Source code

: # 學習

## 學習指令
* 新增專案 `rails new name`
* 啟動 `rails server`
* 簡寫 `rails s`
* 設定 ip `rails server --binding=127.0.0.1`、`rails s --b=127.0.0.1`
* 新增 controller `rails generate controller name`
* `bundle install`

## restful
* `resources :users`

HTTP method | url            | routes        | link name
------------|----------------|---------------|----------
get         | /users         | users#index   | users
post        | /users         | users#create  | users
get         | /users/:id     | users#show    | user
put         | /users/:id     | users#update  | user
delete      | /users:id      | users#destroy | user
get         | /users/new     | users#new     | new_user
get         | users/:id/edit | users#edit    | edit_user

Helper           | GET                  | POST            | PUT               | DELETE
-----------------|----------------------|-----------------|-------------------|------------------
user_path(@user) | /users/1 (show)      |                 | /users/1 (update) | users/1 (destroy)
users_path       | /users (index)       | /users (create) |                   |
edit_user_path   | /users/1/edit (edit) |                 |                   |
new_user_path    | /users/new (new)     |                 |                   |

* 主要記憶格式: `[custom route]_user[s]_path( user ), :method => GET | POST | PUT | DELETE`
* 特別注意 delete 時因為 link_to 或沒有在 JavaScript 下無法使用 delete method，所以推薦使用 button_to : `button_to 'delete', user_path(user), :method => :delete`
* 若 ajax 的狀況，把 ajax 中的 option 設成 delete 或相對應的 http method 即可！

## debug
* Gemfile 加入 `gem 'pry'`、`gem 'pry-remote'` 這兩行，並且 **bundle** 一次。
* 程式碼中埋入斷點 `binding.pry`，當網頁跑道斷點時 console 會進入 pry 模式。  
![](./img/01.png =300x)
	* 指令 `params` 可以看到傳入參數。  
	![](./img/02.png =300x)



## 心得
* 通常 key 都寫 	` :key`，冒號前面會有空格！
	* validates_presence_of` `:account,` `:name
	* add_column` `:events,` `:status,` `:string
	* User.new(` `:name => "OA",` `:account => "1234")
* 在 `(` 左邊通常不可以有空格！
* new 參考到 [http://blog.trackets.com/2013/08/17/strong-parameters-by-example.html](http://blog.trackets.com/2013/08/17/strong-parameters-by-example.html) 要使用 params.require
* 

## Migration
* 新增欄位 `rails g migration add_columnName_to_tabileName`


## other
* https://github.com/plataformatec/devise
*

-=-=-=-=-

Goal of the exercise: Go through the listing and write out each line exactly.

Response to the task:
Source code

: # 學習

## 學習指令
* 新增專案 `rails new name`
* 啟動 `rails server`
* 簡寫 `rails s`
* 設定 ip `rails server --binding=127.0.0.1`、`rails s --b=127.0.0.1`
* 新增 controller `rails generate controller name`
* `bundle install`

## restful
* `resources :users`

HTTP method | url            | routes        | link name
------------|----------------|---------------|----------
get         | /users         | users#index   | users
post        | /users         | users#create  | users
get         | /users/:id     | users#show    | user
put         | /users/:id     | users#update  | user
delete      | /users:id      | users#destroy | user
get         | /users/new     | users#new     | new_user
get         | users/:id/edit | users#edit    | edit_user

Helper           | GET                  | POST            | PUT               | DELETE
-----------------|----------------------|-----------------|-------------------|------------------
user_path(@user) | /users/1 (show)      |                 | /users/1 (update) | users/1 (destroy)
users_path       | /users (index)       | /users (create) |                   |
edit_user_path   | /users/1/edit (edit) |                 |                   |
new_user_path    | /users/new (new)     |                 |                   |

* 主要記憶格式: `[custom route]_user[s]_path( user ), :method => GET | POST | PUT | DELETE`
* 特別注意 delete 時因為 link_to 或沒有在 JavaScript 下無法使用 delete method，所以推薦使用 button_to : `button_to 'delete', user_path(user), :method => :delete`
* 若 ajax 的狀況，把 ajax 中的 option 設成 delete 或相對應的 http method 即可！

## debug
* Gemfile 加入 `gem 'pry'`、`gem 'pry-remote'` 這兩行，並且 **bundle** 一次。
* 程式碼中埋入斷點 `binding.pry`，當網頁跑道斷點時 console 會進入 pry 模式。  
![](./img/01.png =300x)
	* 指令 `params` 可以看到傳入參數。  
	![](./img/02.png =300x)



## 心得
* 通常 key 都寫 	` :key`，冒號前面會有空格！
	* validates_presence_of` `:account,` `:name
	* add_column` `:events,` `:status,` `:string
	* User.new(` `:name => "OA",` `:account => "1234")
* 在 `(` 左邊通常不可以有空格！
* new 參考到 [http://blog.trackets.com/2013/08/17/strong-parameters-by-example.html](http://blog.trackets.com/2013/08/17/strong-parameters-by-example.html) 要使用 params.require
* 

## Migration
* 新增欄位 `rails g migration add_columnName_to_tabileName`


## other
* https://github.com/plataformatec/devise
*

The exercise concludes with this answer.